An image of the green and gold cloth with Nelson Mandela\u2019s face on it.African National Congress (ANC) Nelson Mandela commemorative cloth, SouthAfrica, 1991.Photo:©Victoria and Albert Museum, London.

Music, too, is amplified at the Brooklyn Museum’s iteration of Africa Fashion, across the spectrum. So while the journey from Afrobeat to Afrobeats is illustrated through playlists that accompany the images of style and fashion, there are also other music genres highlighted–including those from Algeria, Morocco and Egypt. “Music is interlocked with fashion and also fashion is interlocked with visual art, with literature, with culture, with everything,” says Malvoisin. “They’re all kind of interconnecting, interlocked, intersectional. We also wanted to highlight North Africa, because it’s so very often disassociated from the rest of Africa.”

Localizing the exhibition

“We thought it also was very important to localize the exhibition in North America and in New York, and specifically Brooklyn, so that also influenced how and what we chose to include and expand upon that from the original show,” says Malvoisin.
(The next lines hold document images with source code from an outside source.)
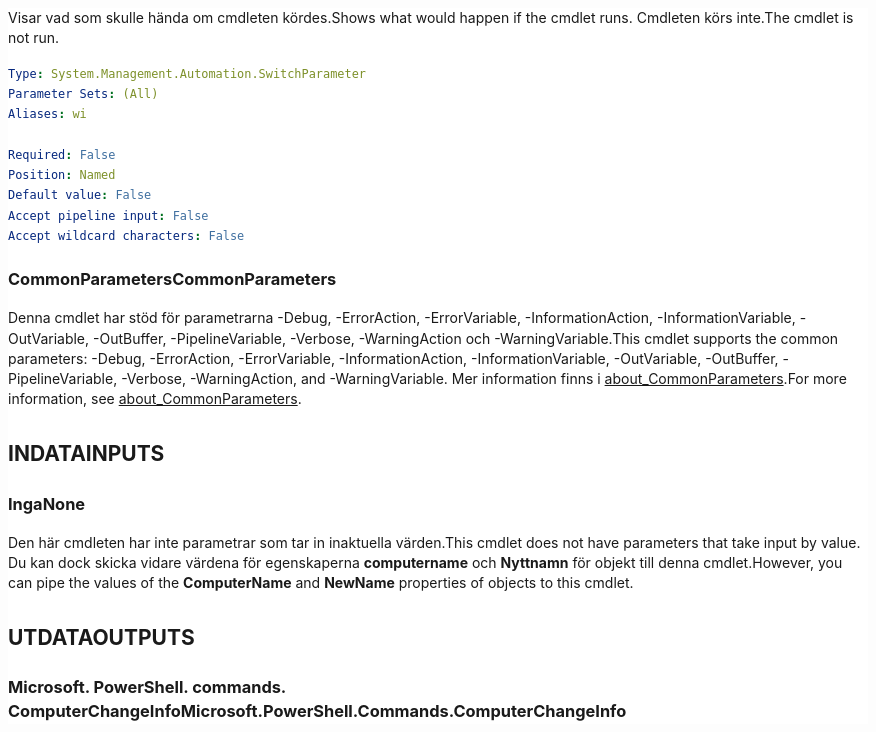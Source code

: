 <span data-ttu-id="82f72-169">Visar vad som skulle hända om cmdleten kördes.</span><span class="sxs-lookup"><span data-stu-id="82f72-169">Shows what would happen if the cmdlet runs.</span></span>
<span data-ttu-id="82f72-170">Cmdleten körs inte.</span><span class="sxs-lookup"><span data-stu-id="82f72-170">The cmdlet is not run.</span></span>

```yaml
Type: System.Management.Automation.SwitchParameter
Parameter Sets: (All)
Aliases: wi

Required: False
Position: Named
Default value: False
Accept pipeline input: False
Accept wildcard characters: False
```

### <span data-ttu-id="82f72-171">CommonParameters</span><span class="sxs-lookup"><span data-stu-id="82f72-171">CommonParameters</span></span>

<span data-ttu-id="82f72-172">Denna cmdlet har stöd för parametrarna -Debug, -ErrorAction, -ErrorVariable, -InformationAction, -InformationVariable, -OutVariable, -OutBuffer, -PipelineVariable, -Verbose, -WarningAction och -WarningVariable.</span><span class="sxs-lookup"><span data-stu-id="82f72-172">This cmdlet supports the common parameters: -Debug, -ErrorAction, -ErrorVariable, -InformationAction, -InformationVariable, -OutVariable, -OutBuffer, -PipelineVariable, -Verbose, -WarningAction, and -WarningVariable.</span></span> <span data-ttu-id="82f72-173">Mer information finns i [about_CommonParameters](../Microsoft.PowerShell.Core/About/about_CommonParameters.md).</span><span class="sxs-lookup"><span data-stu-id="82f72-173">For more information, see [about_CommonParameters](../Microsoft.PowerShell.Core/About/about_CommonParameters.md).</span></span>

## <span data-ttu-id="82f72-174">INDATA</span><span class="sxs-lookup"><span data-stu-id="82f72-174">INPUTS</span></span>

### <span data-ttu-id="82f72-175">Inga</span><span class="sxs-lookup"><span data-stu-id="82f72-175">None</span></span>

<span data-ttu-id="82f72-176">Den här cmdleten har inte parametrar som tar in inaktuella värden.</span><span class="sxs-lookup"><span data-stu-id="82f72-176">This cmdlet does not have parameters that take input by value.</span></span> <span data-ttu-id="82f72-177">Du kan dock skicka vidare värdena för egenskaperna **computername** och **Nyttnamn** för objekt till denna cmdlet.</span><span class="sxs-lookup"><span data-stu-id="82f72-177">However, you can pipe the values of the **ComputerName** and **NewName** properties of objects to this cmdlet.</span></span>

## <span data-ttu-id="82f72-178">UTDATA</span><span class="sxs-lookup"><span data-stu-id="82f72-178">OUTPUTS</span></span>

### <span data-ttu-id="82f72-179">Microsoft. PowerShell. commands. ComputerChangeInfo</span><span class="sxs-lookup"><span data-stu-id="82f72-179">Microsoft.PowerShell.Commands.ComputerChangeInfo</span></span>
This meant including visual artists like Marilyn Nance, who was at FESTAC ‘77, as well as designers who are Brooklyn-based and inspired by the spaces that hold cultural significance for them.

Residents have also been invited to directly engage with the exhibition by sharing their own individual and family portraits that showcase styles from Africa’s independence years, again making the diasporic community an integral part of the show. “We chose stories and images that gave a nice kind of scope of the varied histories of the African continent,” says White-Mifetu. “There are some really beautiful images, some are worn and weathered because that's what happens with your pictures. We chose to include those and not just have pristine images, but really present a gamut of the lived experiences of the local communities that are here.”

A host of panels, events and parties will keep the momentum going for the duration of the exhibition’s run, making sure Brooklynites, and visitors from further afield, are a vibrant part of it all.